▶ **PROBLEM**: Copy verbatim the block of lines in the entries below whose first line contains "- ⚡ Fun fact: ..." and whose last line contains "[TableObject Object](c853beb6-f2e7-dda0-b33a-8110a6c23de8.md)". Leave out all other lines.

▶ **INPUT FOR THIS TASK**:

▬▬▬▬▬▬

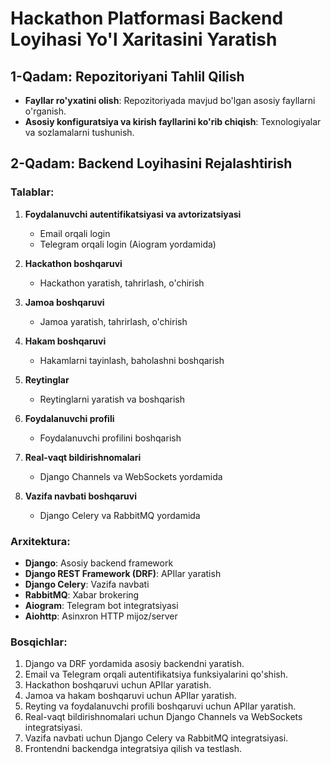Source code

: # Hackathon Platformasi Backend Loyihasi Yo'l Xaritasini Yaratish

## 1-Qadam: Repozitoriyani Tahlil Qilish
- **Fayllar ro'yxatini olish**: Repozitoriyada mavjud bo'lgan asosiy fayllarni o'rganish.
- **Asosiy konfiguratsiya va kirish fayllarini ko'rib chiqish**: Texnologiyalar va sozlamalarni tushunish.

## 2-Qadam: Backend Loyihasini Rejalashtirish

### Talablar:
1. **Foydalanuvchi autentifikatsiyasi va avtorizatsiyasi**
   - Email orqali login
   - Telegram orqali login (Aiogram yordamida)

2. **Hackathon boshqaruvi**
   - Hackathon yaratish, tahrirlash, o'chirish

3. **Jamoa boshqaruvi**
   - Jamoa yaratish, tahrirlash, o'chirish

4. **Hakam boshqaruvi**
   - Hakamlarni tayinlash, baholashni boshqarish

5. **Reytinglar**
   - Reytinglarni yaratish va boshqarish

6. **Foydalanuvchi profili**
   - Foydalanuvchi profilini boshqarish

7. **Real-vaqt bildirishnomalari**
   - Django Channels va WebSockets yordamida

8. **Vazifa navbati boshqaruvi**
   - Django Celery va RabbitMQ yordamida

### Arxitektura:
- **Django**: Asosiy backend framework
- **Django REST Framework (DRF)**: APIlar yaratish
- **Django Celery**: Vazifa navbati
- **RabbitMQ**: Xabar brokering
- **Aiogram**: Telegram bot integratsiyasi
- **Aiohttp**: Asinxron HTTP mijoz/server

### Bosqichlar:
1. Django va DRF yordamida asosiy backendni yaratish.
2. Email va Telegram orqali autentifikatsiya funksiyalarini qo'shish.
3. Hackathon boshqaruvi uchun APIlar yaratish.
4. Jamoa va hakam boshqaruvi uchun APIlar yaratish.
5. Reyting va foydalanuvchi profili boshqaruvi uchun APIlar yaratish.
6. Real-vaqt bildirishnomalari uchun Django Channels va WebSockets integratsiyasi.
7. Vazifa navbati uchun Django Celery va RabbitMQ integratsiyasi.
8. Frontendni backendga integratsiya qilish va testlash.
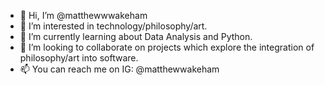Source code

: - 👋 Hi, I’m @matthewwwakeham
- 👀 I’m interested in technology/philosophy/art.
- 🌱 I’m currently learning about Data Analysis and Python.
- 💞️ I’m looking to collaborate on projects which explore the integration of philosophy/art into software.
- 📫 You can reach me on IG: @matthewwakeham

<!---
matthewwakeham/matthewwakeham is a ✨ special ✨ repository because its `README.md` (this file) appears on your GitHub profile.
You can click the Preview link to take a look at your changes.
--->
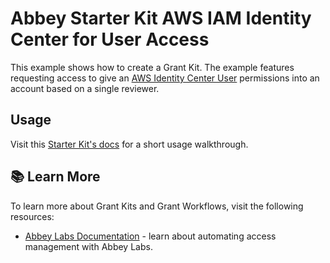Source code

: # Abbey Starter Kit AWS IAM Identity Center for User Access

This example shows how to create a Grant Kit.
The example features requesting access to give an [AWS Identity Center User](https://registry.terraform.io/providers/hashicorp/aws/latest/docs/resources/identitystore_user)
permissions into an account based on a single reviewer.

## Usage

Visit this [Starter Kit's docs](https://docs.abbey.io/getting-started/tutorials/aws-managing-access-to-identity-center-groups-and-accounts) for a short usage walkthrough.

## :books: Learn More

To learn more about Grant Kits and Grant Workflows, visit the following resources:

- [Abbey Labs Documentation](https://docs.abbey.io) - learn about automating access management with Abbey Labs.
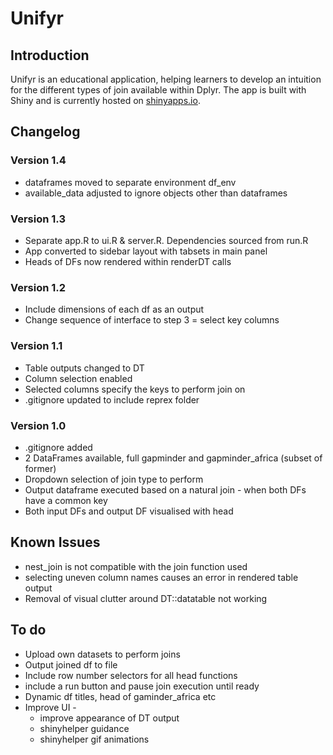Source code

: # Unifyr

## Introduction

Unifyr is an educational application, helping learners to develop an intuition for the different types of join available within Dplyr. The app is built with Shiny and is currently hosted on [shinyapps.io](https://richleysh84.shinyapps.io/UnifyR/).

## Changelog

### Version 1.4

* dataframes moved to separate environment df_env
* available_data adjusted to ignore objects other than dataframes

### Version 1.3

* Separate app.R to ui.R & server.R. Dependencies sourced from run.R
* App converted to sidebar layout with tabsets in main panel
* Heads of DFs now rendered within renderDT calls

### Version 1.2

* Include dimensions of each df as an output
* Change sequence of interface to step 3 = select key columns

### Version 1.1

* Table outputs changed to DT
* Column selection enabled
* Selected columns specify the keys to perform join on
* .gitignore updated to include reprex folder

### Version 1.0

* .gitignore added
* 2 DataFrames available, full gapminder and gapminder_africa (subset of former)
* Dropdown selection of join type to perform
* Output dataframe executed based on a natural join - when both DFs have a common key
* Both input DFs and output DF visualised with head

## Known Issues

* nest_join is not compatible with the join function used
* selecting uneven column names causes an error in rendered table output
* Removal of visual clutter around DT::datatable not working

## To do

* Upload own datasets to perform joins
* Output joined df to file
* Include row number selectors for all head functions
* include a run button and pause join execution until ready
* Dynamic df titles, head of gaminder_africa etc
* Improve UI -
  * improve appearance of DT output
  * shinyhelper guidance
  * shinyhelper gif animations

▬▬▬▬▬▬

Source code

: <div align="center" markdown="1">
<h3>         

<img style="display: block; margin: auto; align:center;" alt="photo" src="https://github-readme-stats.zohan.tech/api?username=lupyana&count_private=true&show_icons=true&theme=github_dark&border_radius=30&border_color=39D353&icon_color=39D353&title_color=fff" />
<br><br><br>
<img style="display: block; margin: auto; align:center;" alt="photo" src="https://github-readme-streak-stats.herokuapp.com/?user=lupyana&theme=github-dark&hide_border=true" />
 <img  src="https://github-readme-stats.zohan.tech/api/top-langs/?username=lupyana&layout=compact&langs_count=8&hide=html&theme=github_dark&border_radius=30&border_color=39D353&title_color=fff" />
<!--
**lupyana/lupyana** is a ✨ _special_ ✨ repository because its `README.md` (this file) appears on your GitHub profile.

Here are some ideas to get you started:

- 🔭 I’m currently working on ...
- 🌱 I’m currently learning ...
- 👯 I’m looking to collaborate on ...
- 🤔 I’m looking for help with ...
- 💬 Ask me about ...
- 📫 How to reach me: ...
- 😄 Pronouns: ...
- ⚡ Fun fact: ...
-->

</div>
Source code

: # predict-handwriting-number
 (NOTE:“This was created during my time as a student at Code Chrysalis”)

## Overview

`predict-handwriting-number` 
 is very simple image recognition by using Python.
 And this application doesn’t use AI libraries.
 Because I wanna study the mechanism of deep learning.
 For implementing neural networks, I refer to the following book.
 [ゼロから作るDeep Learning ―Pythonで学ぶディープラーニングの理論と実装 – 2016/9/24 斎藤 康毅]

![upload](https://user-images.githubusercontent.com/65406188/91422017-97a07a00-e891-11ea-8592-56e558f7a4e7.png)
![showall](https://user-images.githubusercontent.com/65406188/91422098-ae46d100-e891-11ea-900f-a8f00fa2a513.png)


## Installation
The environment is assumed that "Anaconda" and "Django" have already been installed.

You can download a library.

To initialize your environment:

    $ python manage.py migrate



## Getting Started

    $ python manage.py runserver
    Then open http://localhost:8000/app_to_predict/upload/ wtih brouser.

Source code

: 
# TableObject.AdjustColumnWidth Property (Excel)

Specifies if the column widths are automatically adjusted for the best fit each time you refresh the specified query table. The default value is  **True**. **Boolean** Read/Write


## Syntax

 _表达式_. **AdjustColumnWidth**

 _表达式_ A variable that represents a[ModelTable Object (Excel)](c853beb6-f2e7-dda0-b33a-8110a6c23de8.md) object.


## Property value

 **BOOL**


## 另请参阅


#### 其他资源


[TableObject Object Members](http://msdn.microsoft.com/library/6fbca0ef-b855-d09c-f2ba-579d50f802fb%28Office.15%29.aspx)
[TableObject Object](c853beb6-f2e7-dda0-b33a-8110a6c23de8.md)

▬▬▬▬▬▬

▶ **WRITTEN RESPONSE**:
- ⚡ Fun fact: ...
-->

</div>
Source code

: # predict-handwriting-number
 (NOTE:“This was created during my time as a student at Code Chrysalis”)

## Overview

`predict-handwriting-number` 
 is very simple image recognition by using Python.
 And this application doesn’t use AI libraries.
 Because I wanna study the mechanism of deep learning.
 For implementing neural networks, I refer to the following book.
 [ゼロから作るDeep Learning ―Pythonで学ぶディープラーニングの理論と実装 – 2016/9/24 斎藤 康毅]

![upload](https://user-images.githubusercontent.com/65406188/91422017-97a07a00-e891-11ea-8592-56e558f7a4e7.png)
![showall](https://user-images.githubusercontent.com/65406188/91422098-ae46d100-e891-11ea-900f-a8f00fa2a513.png)


## Installation
The environment is assumed that "Anaconda" and "Django" have already been installed.

You can download a library.

To initialize your environment:

    $ python manage.py migrate



## Getting Started

    $ python manage.py runserver
    Then open http://localhost:8000/app_to_predict/upload/ wtih brouser.

Source code

: 
# TableObject.AdjustColumnWidth Property (Excel)

Specifies if the column widths are automatically adjusted for the best fit each time you refresh the specified query table. The default value is  **True**. **Boolean** Read/Write


## Syntax

 _表达式_. **AdjustColumnWidth**

 _表达式_ A variable that represents a[ModelTable Object (Excel)](c853beb6-f2e7-dda0-b33a-8110a6c23de8.md) object.


## Property value

 **BOOL**


## 另请参阅


#### 其他资源


[TableObject Object Members](http://msdn.microsoft.com/library/6fbca0ef-b855-d09c-f2ba-579d50f802fb%28Office.15%29.aspx)
[TableObject Object](c853beb6-f2e7-dda0-b33a-8110a6c23de8.md)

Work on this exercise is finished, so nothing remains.